> _PROMPT_:
Which lines have the string "redis"? Copy all of them from the entries below.

> _ENTRIES SHOWN_:
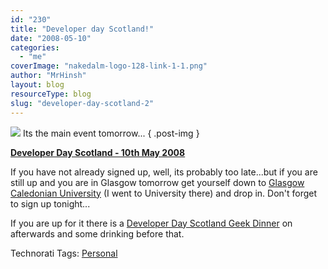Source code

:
 ```yaml
---
id: "230"
title: "Developer day Scotland!"
date: "2008-05-10"
categories:
  - "me"
coverImage: "nakedalm-logo-128-link-1-1.png"
author: "MrHinsh"
layout: blog
resourceType: blog
slug: "developer-day-scotland-2"
---
```


[![](images/GetReady1-large.png)](http://developerdayscotland.com/main/Default.aspx) Its the main event tomorrow...
{ .post-img }

**[Developer Day Scotland - 10th May 2008](http://developerdayscotland.com)**

If you have not already signed up, well, its probably too late...but if you are still up and you are in Glasgow tomorrow get yourself down to [Glasgow Caledonian University](http://www.gcal.ac.uk/) (I went to University there) and drop in. Don't forget to sign up tonight...

If you are up for it there is a [Developer Day Scotland Geek Dinner](http://www.zimakki.com/wiki/DeveloperDayScotlandGeekDinner.ashx) on afterwards and some drinking before that.

Technorati Tags: [Personal](http://technorati.com/tags/Personal)
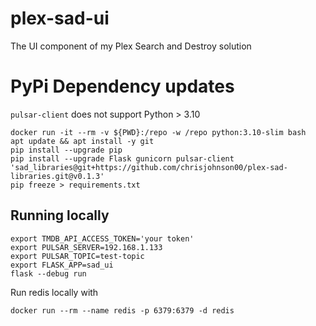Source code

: # plex-sad-ui
The UI component of my Plex Search and Destroy solution

# PyPi Dependency updates

`pulsar-client` does not support Python > 3.10

```shell
docker run -it --rm -v ${PWD}:/repo -w /repo python:3.10-slim bash
apt update && apt install -y git
pip install --upgrade pip
pip install --upgrade Flask gunicorn pulsar-client 'sad_libraries@git+https://github.com/chrisjohnson00/plex-sad-libraries.git@v0.1.3'
pip freeze > requirements.txt
```

## Running locally

```commandline
export TMDB_API_ACCESS_TOKEN='your token'
export PULSAR_SERVER=192.168.1.133
export PULSAR_TOPIC=test-topic
export FLASK_APP=sad_ui
flask --debug run
```

Run redis locally with

```shell
docker run --rm --name redis -p 6379:6379 -d redis
```

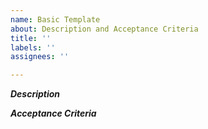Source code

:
 ```yaml
---
name: Basic Template
about: Description and Acceptance Criteria
title: ''
labels: ''
assignees: ''

---
```


**_Description_**


**_Acceptance Criteria_**
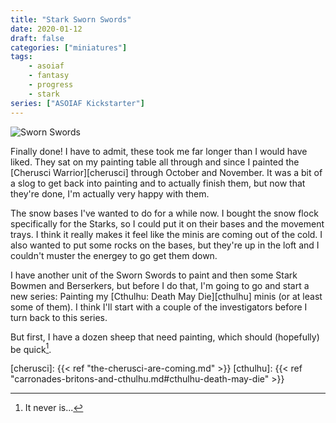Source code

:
 ```yaml
---
title: "Stark Sworn Swords"
date: 2020-01-12
draft: false
categories: ["miniatures"]
tags:
    - asoiaf
    - fantasy
    - progress
    - stark
series: ["ASOIAF Kickstarter"]
---
```


![Sworn Swords](/stark_sworn_swords.jpg)

Finally done! I have to admit, these took me far longer than I would have liked. They sat on my painting table all through and since I painted the [Cherusci Warrior][cherusci] through October and November. It was a bit of a slog to get back into painting and to actually finish them, but now that they're done, I'm actually very happy with them.

The snow bases I've wanted to do for a while now. I bought the snow flock specifically for the Starks, so I could put it on their bases and the movement trays. I think it really makes it feel like the minis are coming out of the cold. I also wanted to put some rocks on the bases, but they're up in the loft and I couldn't muster the energey to go get them down.

I have another unit of the Sworn Swords to paint and then some Stark Bowmen and Berserkers, but before I do that, I'm going to go and start a new series: Painting my [Cthulhu: Death May Die][cthulhu] minis (or at least some of them). I think I'll start with a couple of the investigators before I turn back to this series.

But first, I have a dozen sheep that need painting, which should (hopefully) be quick[^1].

[cherusci]: {{< ref "the-cherusci-are-coming.md" >}}
[cthulhu]: {{< ref "carronades-britons-and-cthulhu.md#cthulhu-death-may-die" >}}
[^1]: It never is...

> _RESPONSE_:
Run redis locally with
docker run --rm --name redis -p 6379:6379 -d redis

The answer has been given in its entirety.